Daily use of mobile phones has familiarised us with handsets but not with the technology that underlies their operation and the way mobile networks function. Our mobile phones are only a single ‘piece’ of the mobile technology puzzle, which cannot operate without the network of antennas and the digital switching centres.

Mobile networks operate by transferring voice (conversations), text (messages) and data (photographs, music, videos, etc.) wirelessly via electromagnetic waves and specifically radio waves. Wireless transmission of voice and data has also meant designing a new mobile network that enables communication while in motion. This is achieved by installing of fixed transmitters, in other words antennas, at key locations around the country and the use of wireless handsets, in other words mobile phones, which communicate with each other by transmitting and receiving electromagnetic waves.

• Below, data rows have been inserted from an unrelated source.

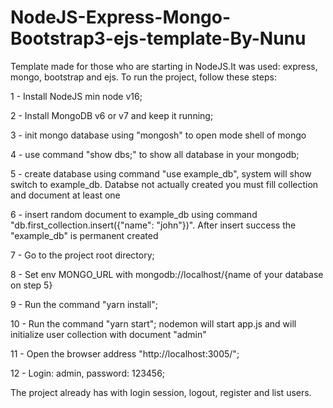 
# NodeJS-Express-Mongo-Bootstrap3-ejs-template-By-Nunu
Template made for those who are starting in NodeJS.It was used: express, mongo, bootstrap and ejs. To run the project, follow these steps: 


1 - Install NodeJS min node v16; 

2 - Install MongoDB v6 or v7 and keep it running;

3 - init mongo database using "mongosh" to open mode shell of mongo

4 - use command "show dbs;" to show all database in your mongodb;

5 - create database using command "use example_db", system will show switch to example_db. Databse not actually created you must fill collection and document at least one

6 - insert random document to example_db using command "db.first_collection.insert({"name": "john"})". After insert success the "example_db" is permanent created

7 - Go to the project root directory;

8 - Set env MONGO_URL with mongodb://localhost/{name of your database on step 5}

9 - Run the command "yarn install";

10 - Run the command "yarn start"; nodemon will start app.js and will initialize user collection with document "admin"

11 - Open the browser address "http://localhost:3005/"; 

12 - Login: admin, password: 123456;  

The project already has with login session, logout, register and list users.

A mobile telephony network is comprised of base stations (antennas), mobile phones and digital switching centers


A base station is usually comprised 3 antennas and transmits a signal, in other words provides telecom coverage, to a specific geographical area. When the base station is comprised of 3 antennas, it creates three coverage zones in a perimetric pattern. Due to their shape, these zones are known as ‘cells’. The size of each cell depends on the local terrain and the number of mobile telephony subscribers in the area. Each antenna can only ?handle? a specific number of calls at one time (approximately 20 calls). As the number of calls being handled by a base station increases, the antenna capacity overloads. In this case, the cell needs to be divided into smaller cells; that is to say a second or even a third antenna is installed in the area depending on the traffic [of calls] to be handled.


In the cities, due to the numerous tall buildings and the large number of subscribers, a mobile network in order to operate with efficiency, the geographical area to be covered must be divided into numerous smaller cells, in other words many small-range antennas must be installed. These antennas operate at particularly low power levels, which usually do not exceed 10 watts (it is worth noting that many household appliances emit bigger amounts of electromagnetic waves in the frequencies they operate).